**Excerpted data**

::::::::::

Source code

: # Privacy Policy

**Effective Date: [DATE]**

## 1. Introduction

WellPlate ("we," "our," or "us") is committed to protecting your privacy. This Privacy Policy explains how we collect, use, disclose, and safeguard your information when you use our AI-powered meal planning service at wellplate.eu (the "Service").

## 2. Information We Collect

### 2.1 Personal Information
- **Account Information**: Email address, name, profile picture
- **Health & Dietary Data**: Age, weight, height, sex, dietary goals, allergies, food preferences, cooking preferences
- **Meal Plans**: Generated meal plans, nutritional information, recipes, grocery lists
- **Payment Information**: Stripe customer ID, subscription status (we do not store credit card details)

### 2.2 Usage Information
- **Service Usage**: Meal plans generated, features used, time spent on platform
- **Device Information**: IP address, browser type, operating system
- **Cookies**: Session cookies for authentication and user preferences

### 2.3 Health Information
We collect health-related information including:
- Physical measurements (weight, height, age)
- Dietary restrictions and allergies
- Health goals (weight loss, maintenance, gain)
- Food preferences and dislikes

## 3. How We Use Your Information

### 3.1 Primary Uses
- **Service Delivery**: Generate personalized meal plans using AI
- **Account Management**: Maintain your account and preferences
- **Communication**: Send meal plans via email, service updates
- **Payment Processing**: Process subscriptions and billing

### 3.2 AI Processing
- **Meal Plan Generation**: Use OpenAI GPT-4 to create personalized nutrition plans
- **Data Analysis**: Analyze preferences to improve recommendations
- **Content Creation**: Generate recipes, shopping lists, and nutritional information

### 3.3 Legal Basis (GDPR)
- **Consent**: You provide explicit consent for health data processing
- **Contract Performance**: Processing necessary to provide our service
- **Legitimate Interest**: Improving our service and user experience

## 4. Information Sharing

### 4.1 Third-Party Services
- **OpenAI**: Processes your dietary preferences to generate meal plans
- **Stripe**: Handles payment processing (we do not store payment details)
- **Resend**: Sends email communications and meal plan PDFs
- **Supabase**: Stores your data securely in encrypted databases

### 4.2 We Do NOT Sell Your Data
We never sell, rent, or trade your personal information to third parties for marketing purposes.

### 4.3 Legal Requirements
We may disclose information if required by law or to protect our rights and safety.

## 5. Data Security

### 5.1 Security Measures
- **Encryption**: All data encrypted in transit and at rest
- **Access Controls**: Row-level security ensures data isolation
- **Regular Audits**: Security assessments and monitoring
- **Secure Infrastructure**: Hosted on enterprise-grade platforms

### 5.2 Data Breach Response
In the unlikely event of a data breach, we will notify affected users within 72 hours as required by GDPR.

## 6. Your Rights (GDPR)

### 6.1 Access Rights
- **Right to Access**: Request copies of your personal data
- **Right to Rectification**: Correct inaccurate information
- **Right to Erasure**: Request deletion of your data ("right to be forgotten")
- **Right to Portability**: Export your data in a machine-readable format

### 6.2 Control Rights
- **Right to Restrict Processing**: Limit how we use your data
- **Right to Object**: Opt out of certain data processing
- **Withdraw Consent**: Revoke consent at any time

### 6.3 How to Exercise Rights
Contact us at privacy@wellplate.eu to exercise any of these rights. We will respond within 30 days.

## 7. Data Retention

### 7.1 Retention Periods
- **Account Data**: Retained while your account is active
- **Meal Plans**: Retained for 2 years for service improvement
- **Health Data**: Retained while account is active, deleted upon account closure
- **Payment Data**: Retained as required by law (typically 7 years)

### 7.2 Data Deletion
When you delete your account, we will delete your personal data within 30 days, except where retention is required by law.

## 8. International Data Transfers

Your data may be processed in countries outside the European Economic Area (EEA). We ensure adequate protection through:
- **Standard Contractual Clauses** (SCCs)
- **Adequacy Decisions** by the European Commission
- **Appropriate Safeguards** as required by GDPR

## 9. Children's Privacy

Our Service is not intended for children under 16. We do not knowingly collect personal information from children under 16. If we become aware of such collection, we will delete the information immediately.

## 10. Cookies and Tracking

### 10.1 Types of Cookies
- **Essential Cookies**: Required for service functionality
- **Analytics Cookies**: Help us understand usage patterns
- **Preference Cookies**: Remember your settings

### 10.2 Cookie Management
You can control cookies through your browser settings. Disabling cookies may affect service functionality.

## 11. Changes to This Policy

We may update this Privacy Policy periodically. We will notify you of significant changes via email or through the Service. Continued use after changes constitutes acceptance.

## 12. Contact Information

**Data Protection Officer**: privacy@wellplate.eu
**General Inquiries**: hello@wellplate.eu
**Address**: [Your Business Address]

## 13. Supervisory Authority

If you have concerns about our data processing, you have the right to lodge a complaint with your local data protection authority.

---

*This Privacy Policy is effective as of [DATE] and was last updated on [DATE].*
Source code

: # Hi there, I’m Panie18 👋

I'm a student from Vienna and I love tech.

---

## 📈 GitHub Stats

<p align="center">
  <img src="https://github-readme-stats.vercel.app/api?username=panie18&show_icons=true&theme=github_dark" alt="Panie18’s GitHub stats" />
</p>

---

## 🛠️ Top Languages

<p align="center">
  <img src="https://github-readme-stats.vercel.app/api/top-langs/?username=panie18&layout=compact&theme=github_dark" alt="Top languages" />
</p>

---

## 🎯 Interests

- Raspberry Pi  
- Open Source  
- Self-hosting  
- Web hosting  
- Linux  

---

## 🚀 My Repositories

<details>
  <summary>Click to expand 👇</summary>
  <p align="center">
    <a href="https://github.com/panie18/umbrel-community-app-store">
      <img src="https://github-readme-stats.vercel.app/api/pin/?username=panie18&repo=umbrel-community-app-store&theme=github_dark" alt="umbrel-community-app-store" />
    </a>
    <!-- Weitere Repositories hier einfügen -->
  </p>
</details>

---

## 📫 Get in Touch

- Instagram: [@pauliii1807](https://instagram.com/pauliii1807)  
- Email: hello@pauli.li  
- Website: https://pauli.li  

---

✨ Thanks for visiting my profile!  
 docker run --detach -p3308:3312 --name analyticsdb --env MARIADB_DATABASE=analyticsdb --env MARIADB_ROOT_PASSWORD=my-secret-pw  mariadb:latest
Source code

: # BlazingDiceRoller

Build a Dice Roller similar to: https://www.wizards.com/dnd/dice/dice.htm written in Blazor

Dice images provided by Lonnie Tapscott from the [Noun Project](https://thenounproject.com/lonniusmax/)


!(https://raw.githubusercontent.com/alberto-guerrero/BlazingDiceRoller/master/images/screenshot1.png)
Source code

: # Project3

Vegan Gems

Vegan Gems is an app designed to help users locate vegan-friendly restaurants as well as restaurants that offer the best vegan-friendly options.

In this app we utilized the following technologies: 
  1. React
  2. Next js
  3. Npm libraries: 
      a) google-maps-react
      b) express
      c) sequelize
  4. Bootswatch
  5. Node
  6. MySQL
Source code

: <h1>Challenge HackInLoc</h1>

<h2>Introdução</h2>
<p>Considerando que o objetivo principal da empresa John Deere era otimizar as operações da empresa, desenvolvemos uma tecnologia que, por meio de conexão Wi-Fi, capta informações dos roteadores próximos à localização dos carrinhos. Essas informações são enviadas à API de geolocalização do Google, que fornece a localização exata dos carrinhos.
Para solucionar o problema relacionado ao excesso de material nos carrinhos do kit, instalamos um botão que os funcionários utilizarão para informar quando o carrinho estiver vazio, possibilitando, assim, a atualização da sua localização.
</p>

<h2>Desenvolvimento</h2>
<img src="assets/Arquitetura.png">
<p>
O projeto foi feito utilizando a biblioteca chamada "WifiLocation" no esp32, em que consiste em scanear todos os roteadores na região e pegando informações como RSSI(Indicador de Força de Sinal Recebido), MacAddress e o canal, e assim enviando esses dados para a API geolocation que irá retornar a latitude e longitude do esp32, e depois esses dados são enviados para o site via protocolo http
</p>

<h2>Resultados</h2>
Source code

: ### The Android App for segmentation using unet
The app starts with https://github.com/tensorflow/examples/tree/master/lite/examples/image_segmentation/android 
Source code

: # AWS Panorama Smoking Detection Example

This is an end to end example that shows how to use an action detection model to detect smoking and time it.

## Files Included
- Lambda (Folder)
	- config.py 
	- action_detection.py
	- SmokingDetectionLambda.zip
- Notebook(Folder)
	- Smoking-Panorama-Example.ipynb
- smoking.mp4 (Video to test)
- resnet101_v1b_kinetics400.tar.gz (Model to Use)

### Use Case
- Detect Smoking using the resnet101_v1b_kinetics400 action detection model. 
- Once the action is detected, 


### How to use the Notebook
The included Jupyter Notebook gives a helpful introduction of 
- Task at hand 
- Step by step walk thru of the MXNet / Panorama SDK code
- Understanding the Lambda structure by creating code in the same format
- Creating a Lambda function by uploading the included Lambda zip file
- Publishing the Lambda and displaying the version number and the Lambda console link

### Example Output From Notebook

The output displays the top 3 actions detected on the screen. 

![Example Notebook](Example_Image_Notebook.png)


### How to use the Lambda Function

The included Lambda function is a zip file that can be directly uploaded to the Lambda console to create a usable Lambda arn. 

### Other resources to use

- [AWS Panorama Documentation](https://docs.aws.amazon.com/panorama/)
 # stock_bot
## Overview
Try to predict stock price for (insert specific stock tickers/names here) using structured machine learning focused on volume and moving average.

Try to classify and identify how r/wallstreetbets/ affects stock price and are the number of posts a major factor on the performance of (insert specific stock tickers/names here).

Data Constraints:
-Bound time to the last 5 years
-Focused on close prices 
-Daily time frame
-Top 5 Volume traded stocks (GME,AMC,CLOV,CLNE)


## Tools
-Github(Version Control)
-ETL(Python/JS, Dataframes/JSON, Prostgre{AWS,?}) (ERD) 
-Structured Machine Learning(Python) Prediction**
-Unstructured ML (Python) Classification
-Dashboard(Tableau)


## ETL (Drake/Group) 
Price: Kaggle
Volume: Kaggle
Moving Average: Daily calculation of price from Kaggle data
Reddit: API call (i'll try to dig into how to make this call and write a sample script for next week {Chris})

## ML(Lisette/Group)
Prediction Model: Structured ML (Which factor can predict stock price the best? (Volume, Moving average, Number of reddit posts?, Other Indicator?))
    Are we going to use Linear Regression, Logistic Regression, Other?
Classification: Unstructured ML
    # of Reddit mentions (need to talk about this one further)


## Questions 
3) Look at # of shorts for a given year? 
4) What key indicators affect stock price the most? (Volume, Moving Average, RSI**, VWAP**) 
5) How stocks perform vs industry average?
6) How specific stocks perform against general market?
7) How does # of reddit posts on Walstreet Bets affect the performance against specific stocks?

::::::::::

**Task goal**
The range runs from the line above containing "- Website: https://pauli.li" to the line containing "<p>Considerando que o", inclusive. Restate those lines word for word and no others.

**Solution for this task**
- Website: https://pauli.li  

---

✨ Thanks for visiting my profile!  
 docker run --detach -p3308:3312 --name analyticsdb --env MARIADB_DATABASE=analyticsdb --env MARIADB_ROOT_PASSWORD=my-secret-pw  mariadb:latest
Source code

: # BlazingDiceRoller

Build a Dice Roller similar to: https://www.wizards.com/dnd/dice/dice.htm written in Blazor

Dice images provided by Lonnie Tapscott from the [Noun Project](https://thenounproject.com/lonniusmax/)


!(https://raw.githubusercontent.com/alberto-guerrero/BlazingDiceRoller/master/images/screenshot1.png)
Source code

: # Project3

Vegan Gems

Vegan Gems is an app designed to help users locate vegan-friendly restaurants as well as restaurants that offer the best vegan-friendly options.

In this app we utilized the following technologies: 
  1. React
  2. Next js
  3. Npm libraries: 
      a) google-maps-react
      b) express
      c) sequelize
  4. Bootswatch
  5. Node
  6. MySQL
Source code

: <h1>Challenge HackInLoc</h1>

<h2>Introdução</h2>
<p>Considerando que o objetivo principal da empresa John Deere era otimizar as operações da empresa, desenvolvemos uma tecnologia que, por meio de conexão Wi-Fi, capta informações dos roteadores próximos à localização dos carrinhos. Essas informações são enviadas à API de geolocalização do Google, que fornece a localização exata dos carrinhos.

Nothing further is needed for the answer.